How many lines below include the word "David"? State that number and nothing else.

### SOURCE DATA ###

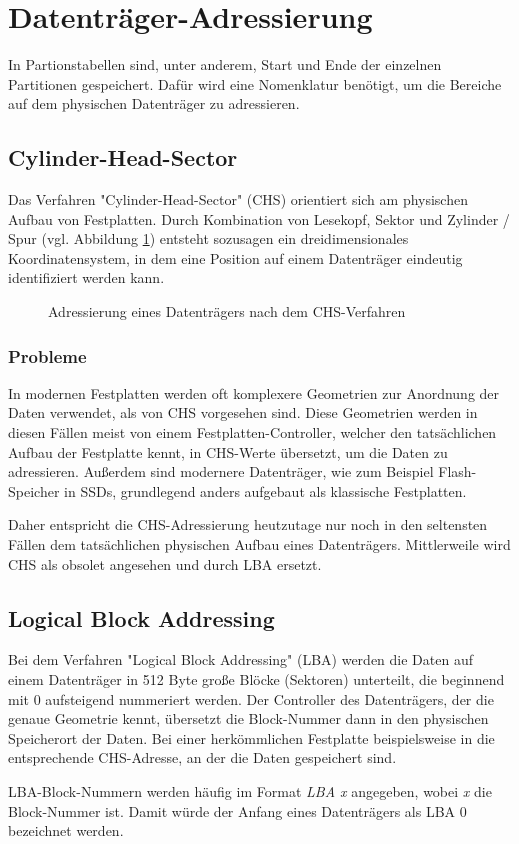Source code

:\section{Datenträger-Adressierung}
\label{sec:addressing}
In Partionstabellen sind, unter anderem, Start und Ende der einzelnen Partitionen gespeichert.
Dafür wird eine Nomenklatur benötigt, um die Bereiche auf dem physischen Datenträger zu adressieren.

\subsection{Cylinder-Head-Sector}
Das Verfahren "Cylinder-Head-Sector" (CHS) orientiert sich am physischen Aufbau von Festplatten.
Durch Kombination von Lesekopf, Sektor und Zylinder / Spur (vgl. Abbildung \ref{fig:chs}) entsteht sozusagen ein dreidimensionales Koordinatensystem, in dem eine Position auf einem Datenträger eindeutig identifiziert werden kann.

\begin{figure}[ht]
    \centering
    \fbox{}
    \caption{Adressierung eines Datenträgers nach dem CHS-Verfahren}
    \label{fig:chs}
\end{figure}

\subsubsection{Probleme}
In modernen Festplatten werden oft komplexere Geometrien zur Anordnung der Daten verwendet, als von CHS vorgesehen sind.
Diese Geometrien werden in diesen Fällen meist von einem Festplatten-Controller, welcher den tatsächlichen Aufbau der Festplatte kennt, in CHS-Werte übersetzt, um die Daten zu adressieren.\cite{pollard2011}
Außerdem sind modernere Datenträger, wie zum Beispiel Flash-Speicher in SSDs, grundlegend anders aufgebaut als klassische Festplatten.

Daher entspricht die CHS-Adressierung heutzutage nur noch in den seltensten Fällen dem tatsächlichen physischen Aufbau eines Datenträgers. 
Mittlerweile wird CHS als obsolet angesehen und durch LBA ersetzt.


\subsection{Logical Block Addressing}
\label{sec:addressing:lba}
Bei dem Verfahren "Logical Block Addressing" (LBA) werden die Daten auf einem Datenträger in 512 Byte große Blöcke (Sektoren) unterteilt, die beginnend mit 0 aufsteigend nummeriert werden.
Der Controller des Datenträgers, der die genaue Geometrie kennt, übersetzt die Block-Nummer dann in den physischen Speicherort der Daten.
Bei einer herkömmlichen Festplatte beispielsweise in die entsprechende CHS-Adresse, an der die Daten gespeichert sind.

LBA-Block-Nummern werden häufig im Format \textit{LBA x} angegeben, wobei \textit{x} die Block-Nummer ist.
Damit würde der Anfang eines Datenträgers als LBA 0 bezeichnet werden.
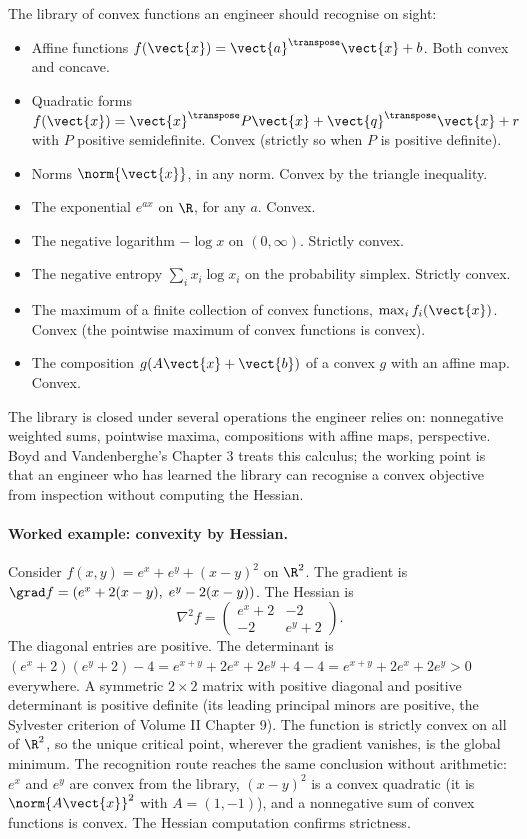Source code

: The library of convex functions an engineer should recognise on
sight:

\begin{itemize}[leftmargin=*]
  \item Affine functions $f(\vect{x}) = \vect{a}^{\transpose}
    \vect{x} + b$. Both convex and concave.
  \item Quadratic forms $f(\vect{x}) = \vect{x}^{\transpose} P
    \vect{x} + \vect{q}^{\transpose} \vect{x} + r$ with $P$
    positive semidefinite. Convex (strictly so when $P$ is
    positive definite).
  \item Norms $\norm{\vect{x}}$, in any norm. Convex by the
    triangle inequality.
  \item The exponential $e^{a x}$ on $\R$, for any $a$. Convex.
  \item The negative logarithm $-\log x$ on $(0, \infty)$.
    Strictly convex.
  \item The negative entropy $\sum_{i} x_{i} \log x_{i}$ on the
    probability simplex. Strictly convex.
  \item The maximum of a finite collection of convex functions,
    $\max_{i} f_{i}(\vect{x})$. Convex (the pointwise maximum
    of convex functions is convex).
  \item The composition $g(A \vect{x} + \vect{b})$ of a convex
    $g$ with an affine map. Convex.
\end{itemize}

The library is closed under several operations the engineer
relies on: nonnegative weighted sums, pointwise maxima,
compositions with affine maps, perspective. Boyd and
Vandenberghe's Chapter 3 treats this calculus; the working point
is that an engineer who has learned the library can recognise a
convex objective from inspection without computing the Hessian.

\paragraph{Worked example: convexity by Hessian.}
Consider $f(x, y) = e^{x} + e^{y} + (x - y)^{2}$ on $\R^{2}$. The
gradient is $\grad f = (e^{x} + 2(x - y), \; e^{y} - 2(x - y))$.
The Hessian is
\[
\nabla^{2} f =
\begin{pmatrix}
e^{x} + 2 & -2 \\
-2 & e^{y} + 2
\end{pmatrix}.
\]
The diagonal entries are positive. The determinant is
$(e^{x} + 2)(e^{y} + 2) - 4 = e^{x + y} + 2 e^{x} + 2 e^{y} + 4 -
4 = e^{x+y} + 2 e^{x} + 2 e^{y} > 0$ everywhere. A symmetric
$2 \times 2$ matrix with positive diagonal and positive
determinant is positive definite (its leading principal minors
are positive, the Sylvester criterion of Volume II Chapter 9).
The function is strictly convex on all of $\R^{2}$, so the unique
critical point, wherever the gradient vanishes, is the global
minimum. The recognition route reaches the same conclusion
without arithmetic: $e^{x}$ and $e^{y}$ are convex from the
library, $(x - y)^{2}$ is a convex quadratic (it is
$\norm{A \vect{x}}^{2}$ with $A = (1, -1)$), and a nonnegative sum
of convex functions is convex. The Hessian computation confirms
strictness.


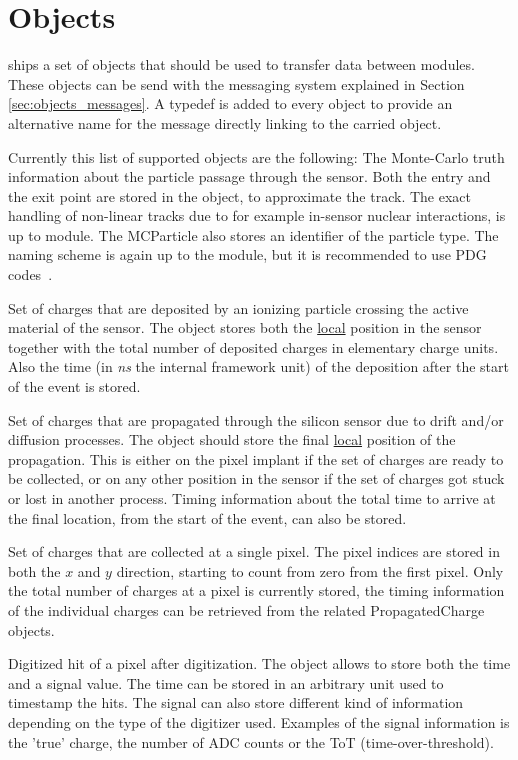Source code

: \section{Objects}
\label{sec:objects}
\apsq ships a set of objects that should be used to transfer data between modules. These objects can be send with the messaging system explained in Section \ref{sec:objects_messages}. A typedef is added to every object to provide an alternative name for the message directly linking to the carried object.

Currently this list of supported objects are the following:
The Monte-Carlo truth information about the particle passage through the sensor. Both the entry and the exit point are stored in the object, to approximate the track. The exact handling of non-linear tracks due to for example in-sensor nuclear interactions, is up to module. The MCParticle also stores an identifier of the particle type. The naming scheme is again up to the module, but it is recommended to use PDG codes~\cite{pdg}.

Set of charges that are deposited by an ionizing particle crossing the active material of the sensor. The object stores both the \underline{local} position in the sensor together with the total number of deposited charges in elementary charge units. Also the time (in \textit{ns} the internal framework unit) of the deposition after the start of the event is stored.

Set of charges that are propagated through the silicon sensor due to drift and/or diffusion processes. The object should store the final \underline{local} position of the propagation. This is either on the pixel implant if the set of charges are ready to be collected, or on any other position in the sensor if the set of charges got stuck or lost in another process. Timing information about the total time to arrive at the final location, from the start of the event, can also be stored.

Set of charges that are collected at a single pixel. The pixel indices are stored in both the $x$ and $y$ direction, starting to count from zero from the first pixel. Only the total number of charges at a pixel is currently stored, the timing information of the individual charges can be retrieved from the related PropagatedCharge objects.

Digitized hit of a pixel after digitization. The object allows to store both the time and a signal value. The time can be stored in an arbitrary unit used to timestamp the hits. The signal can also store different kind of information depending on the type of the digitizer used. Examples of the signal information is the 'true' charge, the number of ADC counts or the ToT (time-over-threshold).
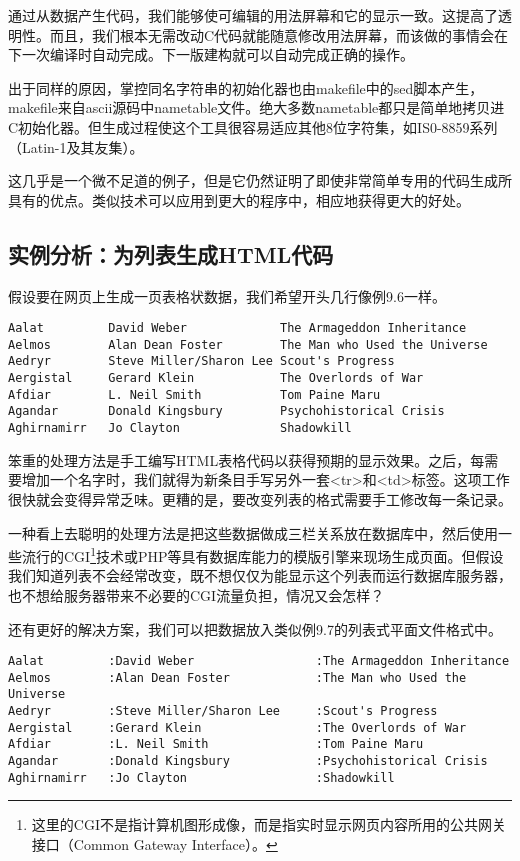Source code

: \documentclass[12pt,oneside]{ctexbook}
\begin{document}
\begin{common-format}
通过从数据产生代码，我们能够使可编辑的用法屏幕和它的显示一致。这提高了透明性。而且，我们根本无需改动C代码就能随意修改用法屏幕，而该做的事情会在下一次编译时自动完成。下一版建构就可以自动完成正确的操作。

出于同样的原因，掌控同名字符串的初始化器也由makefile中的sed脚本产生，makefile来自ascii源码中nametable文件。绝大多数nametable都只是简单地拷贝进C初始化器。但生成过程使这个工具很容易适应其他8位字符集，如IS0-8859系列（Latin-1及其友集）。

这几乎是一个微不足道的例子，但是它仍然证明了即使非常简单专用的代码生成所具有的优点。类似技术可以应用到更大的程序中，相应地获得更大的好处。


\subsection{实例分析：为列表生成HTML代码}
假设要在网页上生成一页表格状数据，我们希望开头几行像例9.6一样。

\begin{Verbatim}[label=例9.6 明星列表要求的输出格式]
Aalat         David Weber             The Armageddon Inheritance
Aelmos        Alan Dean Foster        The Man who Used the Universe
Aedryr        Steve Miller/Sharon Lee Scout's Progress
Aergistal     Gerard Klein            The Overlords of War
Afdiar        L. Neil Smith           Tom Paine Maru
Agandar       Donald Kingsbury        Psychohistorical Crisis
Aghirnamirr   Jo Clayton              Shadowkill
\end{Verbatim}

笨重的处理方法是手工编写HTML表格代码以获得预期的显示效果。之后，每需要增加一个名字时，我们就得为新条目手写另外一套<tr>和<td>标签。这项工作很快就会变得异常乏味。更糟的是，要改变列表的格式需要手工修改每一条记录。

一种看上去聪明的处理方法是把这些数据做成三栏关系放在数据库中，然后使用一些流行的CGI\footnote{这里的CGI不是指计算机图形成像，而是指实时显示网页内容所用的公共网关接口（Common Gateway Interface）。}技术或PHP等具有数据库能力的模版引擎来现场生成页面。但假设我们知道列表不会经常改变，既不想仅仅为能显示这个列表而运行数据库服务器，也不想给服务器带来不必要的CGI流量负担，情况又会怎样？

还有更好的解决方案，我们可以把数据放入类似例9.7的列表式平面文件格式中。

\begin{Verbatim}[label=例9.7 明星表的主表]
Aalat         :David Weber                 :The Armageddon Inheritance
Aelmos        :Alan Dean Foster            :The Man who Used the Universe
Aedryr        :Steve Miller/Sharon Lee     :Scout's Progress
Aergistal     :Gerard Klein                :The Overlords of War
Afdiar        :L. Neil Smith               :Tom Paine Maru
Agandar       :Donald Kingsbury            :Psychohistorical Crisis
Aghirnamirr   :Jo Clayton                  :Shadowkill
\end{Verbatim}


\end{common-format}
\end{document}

###

■ RESPONSE TO THE EXERCISE ■
2